New York Times
Sami al-Arian, a computer science professor imprisoned for more than five years after pleading guilty to a single terrorism-related charge when his trial deadlocked, is back in legal limbo this week. He faces either deportation or a new indictment that could extend his incarceration for years.
The Justice Department and some independent terrorism investigators have long accused Mr. Al-Arian of being the main North America organizer for Palestinian Islamic Jihad, which has claimed responsibility for some of the more deadly suicide bombings against Israeli targets and which the United States has designated a terrorist organization.
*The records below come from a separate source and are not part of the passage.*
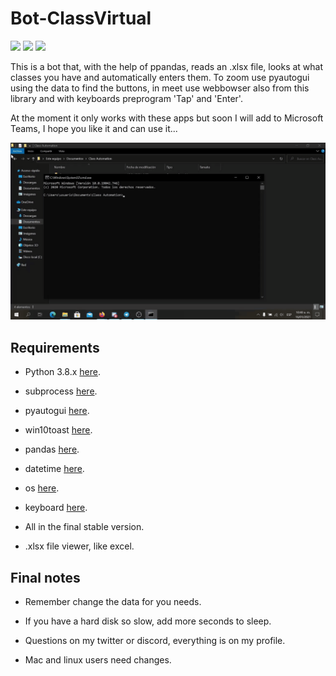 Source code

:# Bot-ClassVirtual

<code><img width="10%" src="https://www.vectorlogo.zone/logos/python/python-ar21.svg"></code>
<code><img width="10%" src="https://www.vectorlogo.zone/logos/zoomus/zoomus-ar21.svg"></code>
<code><img width="10%" src="https://static.wikia.nocookie.net/logopedia/images/6/62/Google_Meet_2020_logo.svg/revision/latest/scale-to-width-down/377?cb=20201109072121"></code>


This is a bot that, with the help of ppandas, reads an .xlsx file, looks at what classes you have and automatically enters them. To zoom use pyautogui using the data to find the buttons, in meet use webbowser also from this library and with keyboards preprogram 'Tap' and 'Enter'.

At the moment it only works with these apps but soon I will add to Microsoft Teams, I hope you like it and can use it...

<img src="/demonstrations/Sigin in Google meet.gif" width="700">

## Requirements

- Python 3.8.x [here](https://www.python.org/downloads/).

- subprocess [here](https://docs.python.org/3/library/subprocess.html).

- pyautogui [here](https://pyautogui.readthedocs.io/en/latest/).

- win10toast [here](https://pypi.org/project/win10toast/).

- pandas [here](https://pandas.pydata.org/).

- datetime [here](https://docs.python.org/3/library/datetime.html).

- os [here](https://docs.python.org/3/library/os.html).

- keyboard [here](https://pypi.org/project/keyboard/).

- All in the final stable version.

- .xlsx file viewer, like excel.

## Final notes

- Remember change the data for you needs.

- If you have a hard disk so slow, add more seconds to sleep.

- Questions on my twitter or discord, everything is on my profile.

- Mac and linux users need changes.
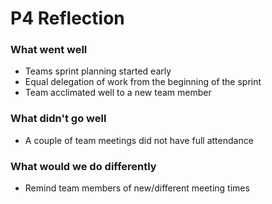 # P4 Reflection

### What went well
- Teams sprint planning started early
- Equal delegation of work from the beginning of the sprint
- Team acclimated well to a new team member

### What didn't go well
- A couple of team meetings did not have full attendance

### What would we do differently
- Remind team members of new/different meeting times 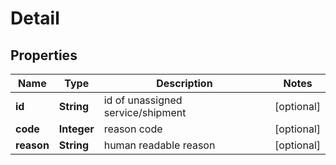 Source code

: 
# Detail

## Properties
Name | Type | Description | Notes
------------ | ------------- | ------------- | -------------
**id** | **String** | id of unassigned service/shipment |  [optional]
**code** | **Integer** | reason code |  [optional]
**reason** | **String** | human readable reason |  [optional]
Mr. Al-Arian’s supporters, though, say that he is nothing more sinister than an outspoken Palestinian activist, and that the Justice Department has tried to exploit the post-Sept. 11 mood in the United States to punish him for that, using legal maneuvering to keep him behind bars.
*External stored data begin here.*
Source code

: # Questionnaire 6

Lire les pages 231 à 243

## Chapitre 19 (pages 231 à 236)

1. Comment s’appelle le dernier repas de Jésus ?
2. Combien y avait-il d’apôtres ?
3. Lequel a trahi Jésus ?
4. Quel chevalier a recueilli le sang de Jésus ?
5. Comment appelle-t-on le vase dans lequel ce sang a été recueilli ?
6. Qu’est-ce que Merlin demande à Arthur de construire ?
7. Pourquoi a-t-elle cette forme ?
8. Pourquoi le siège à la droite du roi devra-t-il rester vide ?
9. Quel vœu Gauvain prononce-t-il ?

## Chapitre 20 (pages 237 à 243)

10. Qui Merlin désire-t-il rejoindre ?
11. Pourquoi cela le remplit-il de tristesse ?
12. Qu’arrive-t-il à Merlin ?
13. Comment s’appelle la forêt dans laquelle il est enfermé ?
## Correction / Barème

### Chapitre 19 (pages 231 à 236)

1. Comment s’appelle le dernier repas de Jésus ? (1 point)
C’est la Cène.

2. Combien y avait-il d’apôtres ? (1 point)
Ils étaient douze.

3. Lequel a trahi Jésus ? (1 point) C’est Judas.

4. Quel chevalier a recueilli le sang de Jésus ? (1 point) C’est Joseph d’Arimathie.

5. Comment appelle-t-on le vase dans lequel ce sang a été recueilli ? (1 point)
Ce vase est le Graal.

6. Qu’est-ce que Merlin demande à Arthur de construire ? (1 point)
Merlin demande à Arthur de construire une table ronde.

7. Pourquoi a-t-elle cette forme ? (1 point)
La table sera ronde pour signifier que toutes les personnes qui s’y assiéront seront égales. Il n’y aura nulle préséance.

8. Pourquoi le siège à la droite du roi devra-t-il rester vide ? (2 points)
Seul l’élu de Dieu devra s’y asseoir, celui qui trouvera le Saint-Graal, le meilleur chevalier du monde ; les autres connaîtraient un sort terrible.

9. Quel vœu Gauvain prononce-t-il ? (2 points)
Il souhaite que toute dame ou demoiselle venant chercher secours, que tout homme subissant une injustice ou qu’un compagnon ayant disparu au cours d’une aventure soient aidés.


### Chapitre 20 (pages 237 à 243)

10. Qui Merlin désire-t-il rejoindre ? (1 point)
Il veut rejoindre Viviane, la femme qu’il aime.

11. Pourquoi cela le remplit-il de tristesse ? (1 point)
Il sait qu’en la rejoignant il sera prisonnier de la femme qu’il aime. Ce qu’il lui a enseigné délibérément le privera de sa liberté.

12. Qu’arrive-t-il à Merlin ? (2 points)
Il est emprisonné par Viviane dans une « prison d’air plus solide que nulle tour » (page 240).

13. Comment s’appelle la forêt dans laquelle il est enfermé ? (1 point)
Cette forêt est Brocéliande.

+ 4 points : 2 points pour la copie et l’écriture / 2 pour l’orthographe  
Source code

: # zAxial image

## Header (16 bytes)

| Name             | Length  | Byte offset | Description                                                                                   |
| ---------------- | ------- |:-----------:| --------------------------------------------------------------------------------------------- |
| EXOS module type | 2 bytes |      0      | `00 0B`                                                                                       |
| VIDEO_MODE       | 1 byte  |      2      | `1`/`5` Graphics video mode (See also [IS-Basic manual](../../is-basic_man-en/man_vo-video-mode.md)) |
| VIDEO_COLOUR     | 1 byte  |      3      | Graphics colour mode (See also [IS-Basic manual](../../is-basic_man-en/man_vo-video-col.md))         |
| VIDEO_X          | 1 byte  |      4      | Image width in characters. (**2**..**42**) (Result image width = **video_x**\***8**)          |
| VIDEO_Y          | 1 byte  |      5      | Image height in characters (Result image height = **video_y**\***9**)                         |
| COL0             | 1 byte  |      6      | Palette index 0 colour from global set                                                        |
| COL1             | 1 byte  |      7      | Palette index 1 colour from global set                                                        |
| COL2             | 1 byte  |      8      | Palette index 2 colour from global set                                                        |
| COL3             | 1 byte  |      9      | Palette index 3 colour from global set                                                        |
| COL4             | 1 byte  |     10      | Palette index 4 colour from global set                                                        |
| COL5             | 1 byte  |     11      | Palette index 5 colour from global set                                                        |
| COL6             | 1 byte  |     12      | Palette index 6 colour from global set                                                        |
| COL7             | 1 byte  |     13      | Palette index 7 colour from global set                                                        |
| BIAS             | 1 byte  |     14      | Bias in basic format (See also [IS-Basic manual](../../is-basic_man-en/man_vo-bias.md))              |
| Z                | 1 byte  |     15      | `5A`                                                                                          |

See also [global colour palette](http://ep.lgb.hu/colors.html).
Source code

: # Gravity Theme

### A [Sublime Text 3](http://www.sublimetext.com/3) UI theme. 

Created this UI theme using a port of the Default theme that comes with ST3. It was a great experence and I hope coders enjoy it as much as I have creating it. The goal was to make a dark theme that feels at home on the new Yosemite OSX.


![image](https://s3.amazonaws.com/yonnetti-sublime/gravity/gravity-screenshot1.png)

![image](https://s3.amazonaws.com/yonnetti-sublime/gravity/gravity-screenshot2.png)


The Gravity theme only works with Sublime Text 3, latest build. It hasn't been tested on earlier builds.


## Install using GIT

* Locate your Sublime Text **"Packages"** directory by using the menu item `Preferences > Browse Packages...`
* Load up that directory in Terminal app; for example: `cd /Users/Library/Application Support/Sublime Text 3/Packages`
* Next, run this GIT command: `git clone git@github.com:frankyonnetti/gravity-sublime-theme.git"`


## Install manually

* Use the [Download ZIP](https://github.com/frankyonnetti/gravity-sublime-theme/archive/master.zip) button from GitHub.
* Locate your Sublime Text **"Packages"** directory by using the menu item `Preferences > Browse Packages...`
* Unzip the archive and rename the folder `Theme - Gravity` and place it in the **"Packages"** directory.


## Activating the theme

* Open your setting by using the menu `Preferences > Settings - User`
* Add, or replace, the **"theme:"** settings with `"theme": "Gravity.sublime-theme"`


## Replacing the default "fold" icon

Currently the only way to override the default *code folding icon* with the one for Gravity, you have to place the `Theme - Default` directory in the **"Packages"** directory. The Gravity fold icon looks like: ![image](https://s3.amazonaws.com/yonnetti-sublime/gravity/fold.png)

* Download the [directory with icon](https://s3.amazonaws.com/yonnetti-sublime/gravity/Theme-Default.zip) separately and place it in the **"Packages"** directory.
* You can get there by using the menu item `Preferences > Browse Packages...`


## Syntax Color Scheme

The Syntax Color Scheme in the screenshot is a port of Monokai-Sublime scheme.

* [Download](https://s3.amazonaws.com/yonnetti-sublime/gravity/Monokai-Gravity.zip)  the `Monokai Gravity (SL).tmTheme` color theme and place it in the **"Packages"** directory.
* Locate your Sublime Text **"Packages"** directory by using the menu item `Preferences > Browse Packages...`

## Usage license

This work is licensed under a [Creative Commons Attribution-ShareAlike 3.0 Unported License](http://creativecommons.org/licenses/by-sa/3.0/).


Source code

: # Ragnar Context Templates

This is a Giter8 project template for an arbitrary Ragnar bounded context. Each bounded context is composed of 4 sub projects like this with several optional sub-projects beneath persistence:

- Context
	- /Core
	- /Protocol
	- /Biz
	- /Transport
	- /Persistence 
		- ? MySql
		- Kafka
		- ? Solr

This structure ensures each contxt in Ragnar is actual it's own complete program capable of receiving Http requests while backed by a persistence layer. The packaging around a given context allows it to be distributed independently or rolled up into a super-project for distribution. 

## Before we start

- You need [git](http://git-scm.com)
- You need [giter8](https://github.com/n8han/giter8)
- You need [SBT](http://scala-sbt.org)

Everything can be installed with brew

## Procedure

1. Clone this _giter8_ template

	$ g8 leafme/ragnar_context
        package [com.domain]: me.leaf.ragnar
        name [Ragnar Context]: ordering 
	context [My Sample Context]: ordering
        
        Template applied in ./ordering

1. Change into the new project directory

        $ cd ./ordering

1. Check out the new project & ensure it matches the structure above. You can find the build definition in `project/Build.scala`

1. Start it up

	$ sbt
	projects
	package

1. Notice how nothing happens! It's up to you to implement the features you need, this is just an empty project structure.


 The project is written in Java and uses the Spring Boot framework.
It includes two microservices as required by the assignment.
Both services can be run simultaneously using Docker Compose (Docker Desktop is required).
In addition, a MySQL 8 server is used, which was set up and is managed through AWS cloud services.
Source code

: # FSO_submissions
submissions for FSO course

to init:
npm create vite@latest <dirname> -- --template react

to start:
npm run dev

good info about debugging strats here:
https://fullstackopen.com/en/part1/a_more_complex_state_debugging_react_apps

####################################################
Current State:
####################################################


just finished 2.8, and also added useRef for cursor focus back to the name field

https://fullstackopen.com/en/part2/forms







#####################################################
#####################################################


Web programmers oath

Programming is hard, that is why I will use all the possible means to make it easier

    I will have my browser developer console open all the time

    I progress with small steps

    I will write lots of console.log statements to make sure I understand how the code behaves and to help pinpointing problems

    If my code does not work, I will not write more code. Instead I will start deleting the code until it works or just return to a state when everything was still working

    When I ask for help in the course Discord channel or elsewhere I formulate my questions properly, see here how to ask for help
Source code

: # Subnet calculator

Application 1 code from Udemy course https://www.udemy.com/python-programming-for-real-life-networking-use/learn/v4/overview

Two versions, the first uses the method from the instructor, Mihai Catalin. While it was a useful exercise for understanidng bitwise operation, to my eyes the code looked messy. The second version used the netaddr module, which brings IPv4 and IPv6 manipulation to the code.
“The government has shown a willingness to go to the most extreme lengths to prolong Mr. Al-Arian’s incarceration,” his defense lawyer, Jonathan Turley, said.
The treatment of Mr. Al-Arian, who taught at the University of South Florida, has drawn international condemnation, including a complaint in 2007 by Amnesty International that he has suffered a pattern of abuse in United States prisons.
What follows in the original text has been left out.